Anthropogenic atmospheric phenomena (heat, hurricanes, pollutants, wildfires) pose increasing challenges to multispecies inhabitation. How is care re-invented when undoing the patchy effects of environmental violence? We aim to discuss anthropological experiments with ‘ecologies of support’.

Long Abstract:

Due to anthropogenic intervention atmospheric phenomena, such as air pollutants, heat, hurricanes, thunderstorms or wildfires are every day more - albeit in some contexts more than others - posing impossible challenges to collective inhabitation, human, and other-than-human. This panel wishes to ask what forms of care and enduring are being repurposed and invented when relating to the many challenges these atmospheric conditions pose, attempting to undo the patchy effects of environmental violence.

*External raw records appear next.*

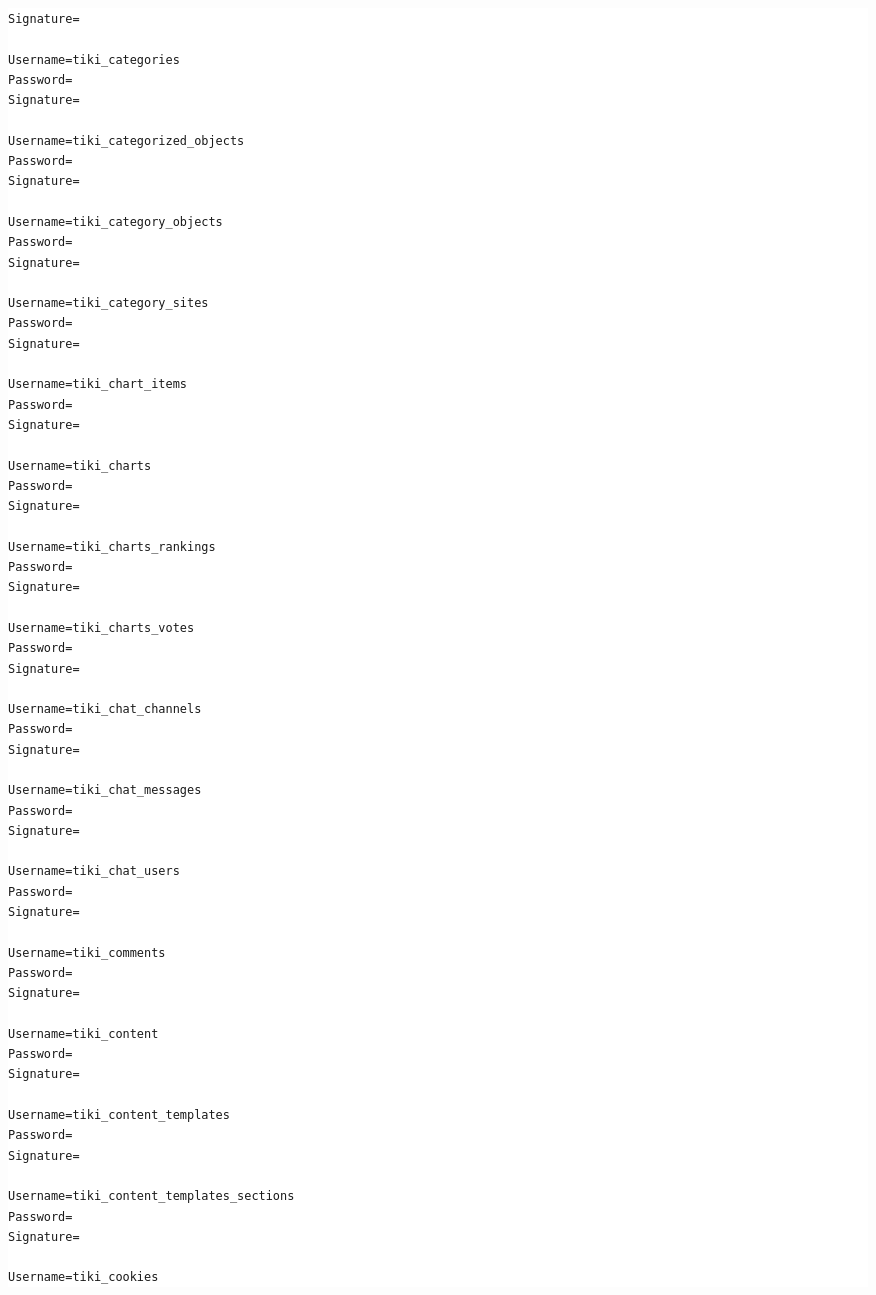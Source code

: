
 ```
Signature=

Username=tiki_categories
Password=
Signature=

Username=tiki_categorized_objects
Password=
Signature=

Username=tiki_category_objects
Password=
Signature=

Username=tiki_category_sites
Password=
Signature=

Username=tiki_chart_items
Password=
Signature=

Username=tiki_charts
Password=
Signature=

Username=tiki_charts_rankings
Password=
Signature=

Username=tiki_charts_votes
Password=
Signature=

Username=tiki_chat_channels
Password=
Signature=

Username=tiki_chat_messages
Password=
Signature=

Username=tiki_chat_users
Password=
Signature=

Username=tiki_comments
Password=
Signature=

Username=tiki_content
Password=
Signature=

Username=tiki_content_templates
Password=
Signature=

Username=tiki_content_templates_sections
Password=
Signature=

Username=tiki_cookies
```
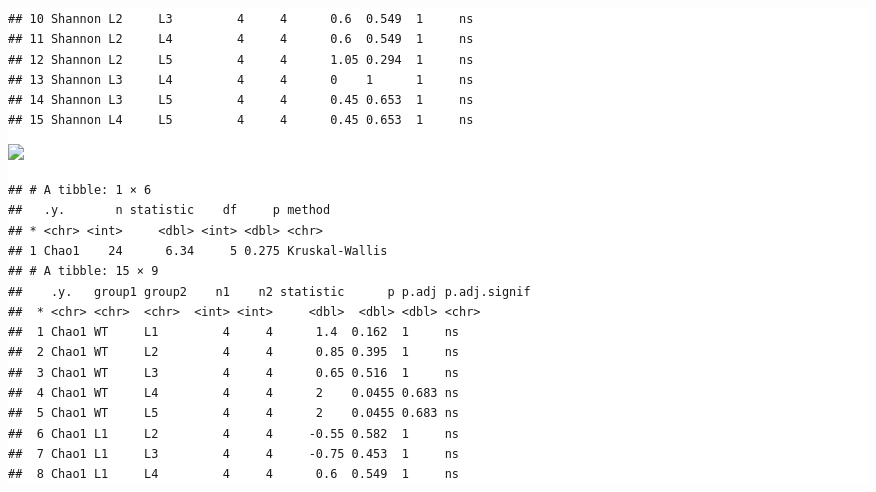     ## 10 Shannon L2     L3         4     4      0.6  0.549  1     ns          
    ## 11 Shannon L2     L4         4     4      0.6  0.549  1     ns          
    ## 12 Shannon L2     L5         4     4      1.05 0.294  1     ns          
    ## 13 Shannon L3     L4         4     4      0    1      1     ns          
    ## 14 Shannon L3     L5         4     4      0.45 0.653  1     ns          
    ## 15 Shannon L4     L5         4     4      0.45 0.653  1     ns

![](oilcane_analysis-20211201-_files/figure-gfm/unnamed-chunk-17-2.png)

    ## # A tibble: 1 × 6
    ##   .y.       n statistic    df     p method        
    ## * <chr> <int>     <dbl> <int> <dbl> <chr>         
    ## 1 Chao1    24      6.34     5 0.275 Kruskal-Wallis
    ## # A tibble: 15 × 9
    ##    .y.   group1 group2    n1    n2 statistic      p p.adj p.adj.signif
    ##  * <chr> <chr>  <chr>  <int> <int>     <dbl>  <dbl> <dbl> <chr>       
    ##  1 Chao1 WT     L1         4     4      1.4  0.162  1     ns          
    ##  2 Chao1 WT     L2         4     4      0.85 0.395  1     ns          
    ##  3 Chao1 WT     L3         4     4      0.65 0.516  1     ns          
    ##  4 Chao1 WT     L4         4     4      2    0.0455 0.683 ns          
    ##  5 Chao1 WT     L5         4     4      2    0.0455 0.683 ns          
    ##  6 Chao1 L1     L2         4     4     -0.55 0.582  1     ns          
    ##  7 Chao1 L1     L3         4     4     -0.75 0.453  1     ns          
    ##  8 Chao1 L1     L4         4     4      0.6  0.549  1     ns          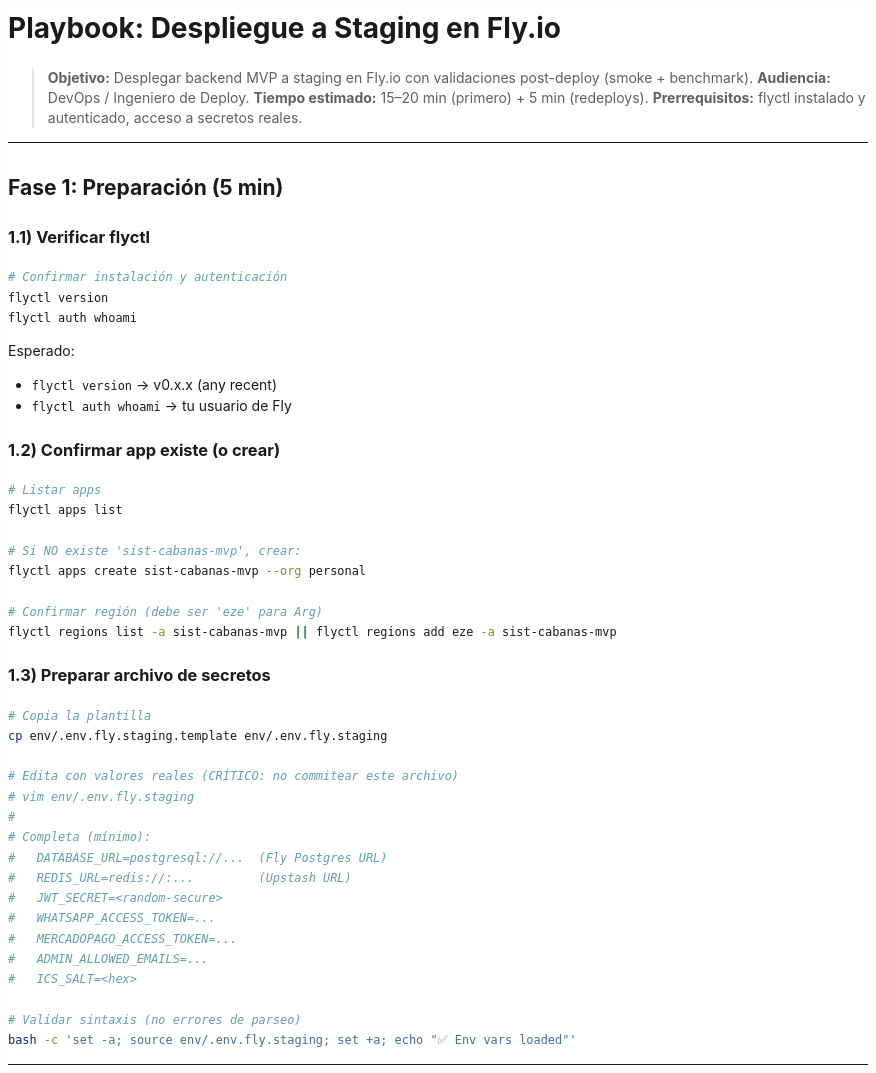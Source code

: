 # Playbook: Despliegue a Staging en Fly.io

> **Objetivo:** Desplegar backend MVP a staging en Fly.io con validaciones post-deploy (smoke + benchmark).
> **Audiencia:** DevOps / Ingeniero de Deploy.
> **Tiempo estimado:** 15–20 min (primero) + 5 min (redeploys).
> **Prerrequisitos:** flyctl instalado y autenticado, acceso a secretos reales.

---

## Fase 1: Preparación (5 min)

### 1.1) Verificar flyctl
```bash
# Confirmar instalación y autenticación
flyctl version
flyctl auth whoami
```

Esperado:
- `flyctl version` → v0.x.x (any recent)
- `flyctl auth whoami` → tu usuario de Fly

### 1.2) Confirmar app existe (o crear)
```bash
# Listar apps
flyctl apps list

# Si NO existe 'sist-cabanas-mvp', crear:
flyctl apps create sist-cabanas-mvp --org personal

# Confirmar región (debe ser 'eze' para Arg)
flyctl regions list -a sist-cabanas-mvp || flyctl regions add eze -a sist-cabanas-mvp
```

### 1.3) Preparar archivo de secretos
```bash
# Copia la plantilla
cp env/.env.fly.staging.template env/.env.fly.staging

# Edita con valores reales (CRÍTICO: no commitear este archivo)
# vim env/.env.fly.staging
#
# Completa (mínimo):
#   DATABASE_URL=postgresql://...  (Fly Postgres URL)
#   REDIS_URL=redis://:...         (Upstash URL)
#   JWT_SECRET=<random-secure>
#   WHATSAPP_ACCESS_TOKEN=...
#   MERCADOPAGO_ACCESS_TOKEN=...
#   ADMIN_ALLOWED_EMAILS=...
#   ICS_SALT=<hex>

# Validar sintaxis (no errores de parseo)
bash -c 'set -a; source env/.env.fly.staging; set +a; echo "✅ Env vars loaded"'
```

---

In approaches to human and multispecies care in anthropology, environmental humanities and STS, the use of ecological tropes (e.g. landscapes) abounds to describe changing or complex social and material configurations, but what might it mean to re-think care as an atmospheric matter? Talking of ‘ecologies of support’ we wish to account for experimentation with generative and unsettled care responses to atmospheric phenomena that are hard to apprehend, due to their sheer phenomenological ungraspability (because of either their temporal or spatial scales: too fast, too slow, caught in between deep and shallow time, microscopic or gigantic, happening in non-coherent or non-unitary ways), hence requiring a vast array of devices and collective work to articulate or to become sensitized to them.

Beyond conceptual takes, we seek to foster a range of explorations and responses where anthropology could become an atmospheric care practice. Thus, we would also like to welcome approaches to collaborative, public, more-than-textual ethnographic works in a wide variety of guises and atmospheric topics experimenting with setting up ecologies of support in their own right.